(Beginning of Source material)

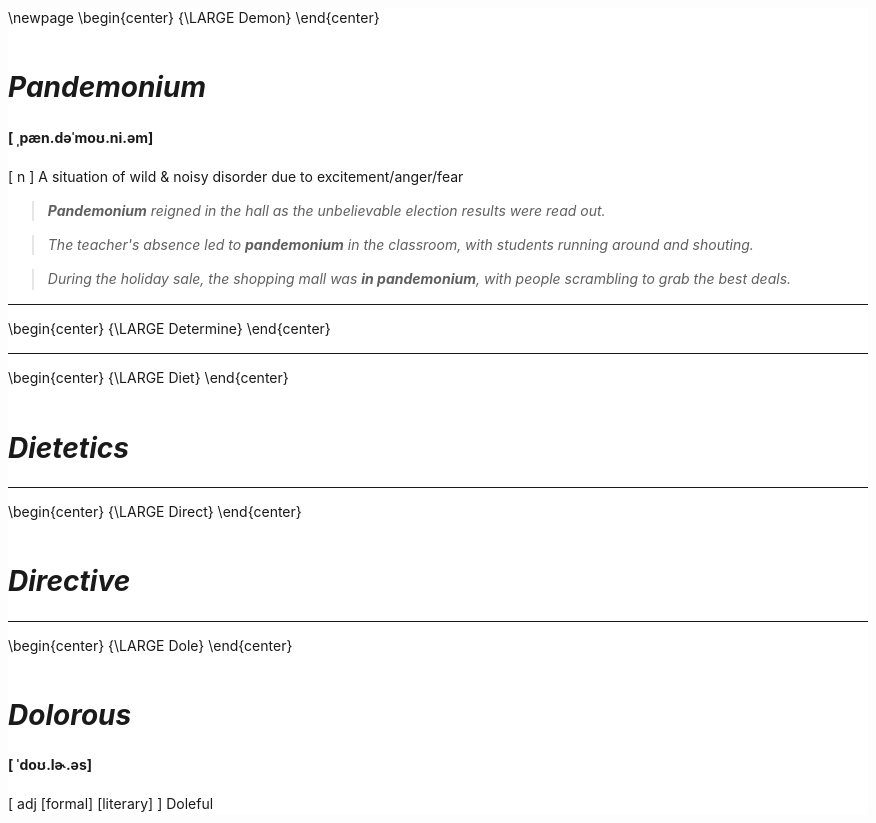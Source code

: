 \newpage
\begin{center}
{\LARGE Demon}
\end{center}
# *Pandemonium*

#### [ ˌpæn.dəˈmoʊ.ni.əm]

[ n ] A situation of wild & noisy disorder due to excitement/anger/fear

> ***Pandemonium** reigned in the hall as the unbelievable election results were read out.*

> *The teacher's absence led to **pandemonium** in the classroom, with students running around and shouting.*

> *During the holiday sale, the shopping mall was **in pandemonium**, with people scrambling to grab the best deals.*


---

\begin{center}
{\LARGE Determine}
\end{center}

---

\begin{center}
{\LARGE Diet}
\end{center}
# *Dietetics*


---

\begin{center}
{\LARGE Direct}
\end{center}
# *Directive*


---

\begin{center}
{\LARGE Dole}
\end{center}
# *Dolorous*

#### [ ˈdoʊ.lɚ.əs]

[ adj [formal] [literary] ] Doleful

(End of Source material)

> **Problem requirements**: Should a picture appear among the entries, skip it and copy the rest exactly.

> **Solution**:
Source code

: \newpage
\begin{center}
{\LARGE Demon}
\end{center}
# *Pandemonium*

#### [ ˌpæn.dəˈmoʊ.ni.əm]

[ n ] A situation of wild & noisy disorder due to excitement/anger/fear

> ***Pandemonium** reigned in the hall as the unbelievable election results were read out.*

> *The teacher's absence led to **pandemonium** in the classroom, with students running around and shouting.*

> *During the holiday sale, the shopping mall was **in pandemonium**, with people scrambling to grab the best deals.*


---

\begin{center}
{\LARGE Determine}
\end{center}

---

\begin{center}
{\LARGE Diet}
\end{center}
# *Dietetics*


---

\begin{center}
{\LARGE Direct}
\end{center}
# *Directive*


---

\begin{center}
{\LARGE Dole}
\end{center}
# *Dolorous*

#### [ ˈdoʊ.lɚ.əs]

[ adj [formal] [literary] ] Doleful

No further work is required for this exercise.